Comparison of walkshed before and after split


Since we computed the walkshed out to 1mi, and we stored the aggregate
distance for each segment, we can use that to build heat maps of what’s
within a certain distance of a stop.


Coloring Walkshed by distance


Let’s now join the walkshed against our block data. Since the road
features themselves might not overlap a block, since we’re using
different data sources, it’s highly likely that a road might be on one
side or the other of the block boundary. What we can do is build an
arbitrary buffer along the road segment, i.e. make it “thicker”, and
test if the buffer overlaps a block. I chose 10ft. I also chose to
filter only for blocks within ¼mi, and not build the distance
metrics into the block.


create table blocks_s18340 as 
select b.* 
from tiger2017.tabblock_ac_3365 b 
join stops_walkshed_s18340_split100 ws 
  on st_overlaps(b.geom, st_buffer(ws.the_geom, 10))
where ws.agg_cost &lt;= 1230;

The blocks themselves are delineated by a road or one of the white
lines. Each block that was adjacent to one of the red lines is now
selected in dark yellow. (As opposed to the rest of the blocks in a
lighter yellow, mustard if you will.) This does add a bit to what the
“walkshed” technically is, but at this point I’m not willing to
interpolate population by building an arbitrary buffer over the
walkshed, as when blocks are large it’s likely that the population is
not evenly spread among it and interpolation can give rather odd
results. (See
Interpolating Old Census Data
for some discussion of those issues.) Using adjacent blocks is more than
sufficient for our purposes, and at worst will overestimate slightly.

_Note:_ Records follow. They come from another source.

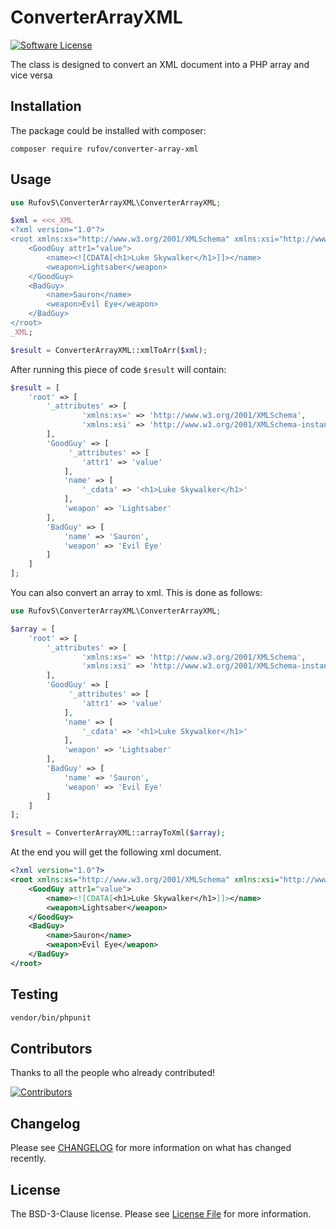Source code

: # ConverterArrayXML

<!--
[![Latest Version](https://img.shields.io/github/release/rufovS/php-converter-array-xml.svg?style=flat-square)](https://github.com/rufovS/php-converter-array-xml/releases)
-->
[![Software License](https://img.shields.io/badge/license-BSD_3_Clause-brightgreen.svg?style=flat-square)](LICENSE.md)
<!--
![Tests](https://github.com/rufovS/php-converter-array-xml/workflows/Tests/badge.svg)
[![Total Downloads](https://img.shields.io/packagist/dt/rufov/converter-array-xml.svg?style=flat-square)](https://packagist.org/packages/rufov/converter-array-xml)
-->

The class is designed to convert an XML document into a PHP array and vice versa

## Installation

The package could be installed with composer:

```
composer require rufov/converter-array-xml
```

## Usage
```php
use RufovS\ConverterArrayXML\ConverterArrayXML;

$xml = <<<_XML
<?xml version="1.0"?>
<root xmlns:xs="http://www.w3.org/2001/XMLSchema" xmlns:xsi="http://www.w3.org/2001/XMLSchema-instance">
    <GoodGuy attr1="value">
        <name><![CDATA[<h1>Luke Skywalker</h1>]]></name>
        <weapon>Lightsaber</weapon>
    </GoodGuy>
    <BadGuy>
        <name>Sauron</name>
        <weapon>Evil Eye</weapon>
    </BadGuy>
</root>
_XML;

$result = ConverterArrayXML::xmlToArr($xml);
```

After running this piece of code ```$result``` will contain:
```php
$result = [
    'root' => [
        '_attributes' => [
                'xmlns:xs=' => 'http://www.w3.org/2001/XMLSchema',
                'xmlns:xsi' => 'http://www.w3.org/2001/XMLSchema-instance'
        ],
        'GoodGuy' => [
             '_attributes' => [
                'attr1' => 'value'
            ],
            'name' => [
                '_cdata' => '<h1>Luke Skywalker</h1>'
            ],
            'weapon' => 'Lightsaber'
        ],
        'BadGuy' => [
            'name' => 'Sauron',
            'weapon' => 'Evil Eye'
        ]
    ]
];
```

You can also convert an array to xml. This is done as follows:
```php
use RufovS\ConverterArrayXML\ConverterArrayXML;

$array = [
    'root' => [
        '_attributes' => [
                'xmlns:xs=' => 'http://www.w3.org/2001/XMLSchema',
                'xmlns:xsi' => 'http://www.w3.org/2001/XMLSchema-instance'
        ],
        'GoodGuy' => [
             '_attributes' => [
                'attr1' => 'value'
            ],
            'name' => [
                '_cdata' => '<h1>Luke Skywalker</h1>'
            ],
            'weapon' => 'Lightsaber'
        ],
        'BadGuy' => [
            'name' => 'Sauron',
            'weapon' => 'Evil Eye'
        ]
    ]
];

$result = ConverterArrayXML::arrayToXml($array);
```

At the end you will get the following xml document.
```xml
<?xml version="1.0"?>
<root xmlns:xs="http://www.w3.org/2001/XMLSchema" xmlns:xsi="http://www.w3.org/2001/XMLSchema-instance">
    <GoodGuy attr1="value">
        <name><![CDATA[<h1>Luke Skywalker</h1>]]></name>
        <weapon>Lightsaber</weapon>
    </GoodGuy>
    <BadGuy>
        <name>Sauron</name>
        <weapon>Evil Eye</weapon>
    </BadGuy>
</root>
```

## Testing

```bash
vendor/bin/phpunit
```

## Contributors

Thanks to all the people who already contributed!

<a href="https://github.com/rufovS/php-converter-array-xml/graphs/contributors">
  <img src="https://contributors-img.web.app/image?repo=rufovS/php-converter-array-xml" alt="Contributors" />
</a>

## Changelog

Please see [CHANGELOG](CHANGELOG.md) for more information on what has changed recently.

## License

The BSD-3-Clause license. Please see [License File](LICENSE.md) for more information.

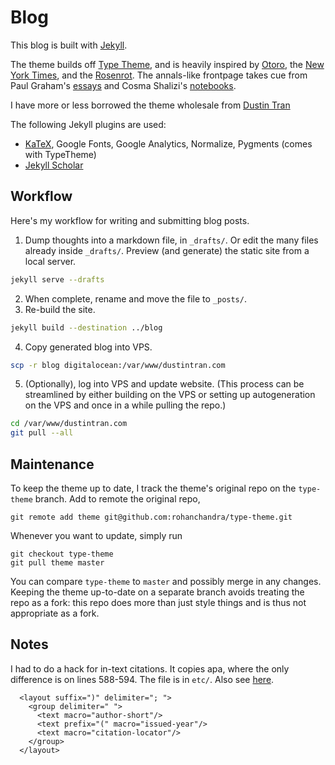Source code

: # Blog

This blog is built with [Jekyll](https://jekyllrb.com/).

The theme builds off
[Type Theme](https://rohanchandra.github.io/project/type/), and is
heavily inspired by [Otoro](http://blog.otoro.net/), the [New York
Times](http://www.nytimes.com/), and the
[Rosenrot](http://the-rosenrot.com/). The annals-like frontpage takes
cue from Paul Graham's [essays](http://paulgraham.com/articles.html)
and Cosma Shalizi's [notebooks](http://bactra.org/notebooks/).

I have more or less borrowed the theme wholesale from [Dustin Tran](https://dustintran.com)

The following Jekyll plugins are used:

+ [KaTeX](https://khan.github.io/KaTeX/), Google Fonts, Google Analytics, Normalize, Pygments (comes with TypeTheme)
+ [Jekyll Scholar](https://github.com/inukshuk/jekyll-scholar)

## Workflow

Here's my workflow for writing and submitting blog posts.

1. Dump thoughts into a markdown file, in `_drafts/`. Or edit the many
   files already inside `_drafts/`. Preview (and generate) the static
   site from a local server.

  ```bash
  jekyll serve --drafts
  ```
2. When complete, rename and move the file to `_posts/`.
3. Re-build the site.

  ```bash
  jekyll build --destination ../blog
  ```
4. Copy generated blog into VPS.

  ```bash
  scp -r blog digitalocean:/var/www/dustintran.com
  ```
5. (Optionally), log into VPS and update website.
  (This process can be streamlined by either building on the VPS or
  setting up autogeneration on the VPS and once in a while pulling
  the repo.)

  ```bash
  cd /var/www/dustintran.com
  git pull --all
  ```

## Maintenance

To keep the theme up to date, I track the theme's original repo on
the `type-theme` branch. Add to remote the original repo,
```
git remote add theme git@github.com:rohanchandra/type-theme.git
```
Whenever you want to update, simply run
```
git checkout type-theme
git pull theme master
```
You can compare `type-theme` to `master` and possibly merge in any
changes. Keeping the theme up-to-date on a separate branch avoids
treating the repo as a fork: this repo does more than just style
things and is thus not appropriate as a fork.

## Notes

I had to do a hack for in-text citations.
It copies apa, where the only difference is on lines 588-594. The file
is in `etc/`.
Also see [here](https://github.com/inukshuk/jekyll-scholar/issues/33).
```
  <layout suffix=")" delimiter="; ">
    <group delimiter=" ">
      <text macro="author-short"/>
      <text prefix="(" macro="issued-year"/>
      <text macro="citation-locator"/>
    </group>
  </layout>
```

Quarter mile walkshed with adjacent blocks


Now, let’s remove the where stop_id = 'S18340' and compute the
walkshed and adjacent blocks for each stop!


create table stops_walkshed_5280 as
with all_within as ( select stop_id, dd.* from gtfs.stops_3365 join lateral ( select seq, node, edge, cost, agg_cost from pgr_drivingDistance( ‘SELECT gid as id, source, target, cost, reverse_cost ‘ || ‘FROM osmpgrouting.ways_3365_split100 ‘ || ‘where st_dwithin(’ || ‘ST_GeomFromEWKB(decode(‘’‘ || stops_3365.the_geom::text || ‘’‘, ‘‘hex’‘)), ‘ || ‘ways_3365_split100.the_geom, ‘ || ’5280)’, (select id from osmpgrouting.ways_vertices_pgr_3365_split100 order by ways_vertices_pgr_3365_split100.the_geom <-> stops_3365.the_geom limit 1), 5280 ) ) dd on true
), all_within_simplified as ( select stop_id, node, max(agg_cost) as agg_cost from all_within group by stop_id, node
)
select gid, stop_id, agg_cost, the_geom
from all_within_simplified
join osmpgrouting.ways_3365_split100 on node in (source, target);
delete from stops_walkshed_5280 where ST_GeometryType(the_geom) = ‘ST_Point’;
vacuum full stops_walkshed_5280;
alter table stops_walkshed_5280 alter column the_geom type geometry(linestring, 3365) using st_setsrid(the_geom, 3365);
create index stops_walkshed_the_geom_idx on stops_walkshed using gist (the_geom);

create table stop_walkshed_blocks as
with stop_walkshed_buffer as ( select stop_id, st_buffer(st_collect(the_geom), 10) as geom from stops_walkshed ws where ws.agg_cost <= 1230 group by stop_id
)
select b.gid, b.geoid10, stop_id, b.geom
from stop_walkshed_buffer swb
join tiger2017.tabblock_ac_3365 b on st_overlaps(b.geom, swb.geom);


(The reason I used a CTE is because I wantd to limit the number of blocks
joined against. I didn’t exhustively test performance against the more
naïve query of


create table stop_walkshed_blocks_2 as
  select b.gid, b.geoid10, stop_id, b.geom
  from tiger2017.tabblock_ac_3365 b
  join stops_walkshed_5280 ws
    on st_overlaps(b.geom, st_buffer(ws.the_geom, 10))
  where ws.agg_cost &lt;= 1230;

as the CTE version ran fast enough and I was running out of time alloted for
this step.)


And Voilà, we have our walkshed.


Walkshed


Now, to calculate the area of the county served.


select
(select sum(st_area(geom)) from (select geom from stop_walkshed_blocks group by geom)x)
/
(select sum(st_area(geom)) from tiger2017.tabblock_ac_3365);

Which yields just over 34% of the county by area.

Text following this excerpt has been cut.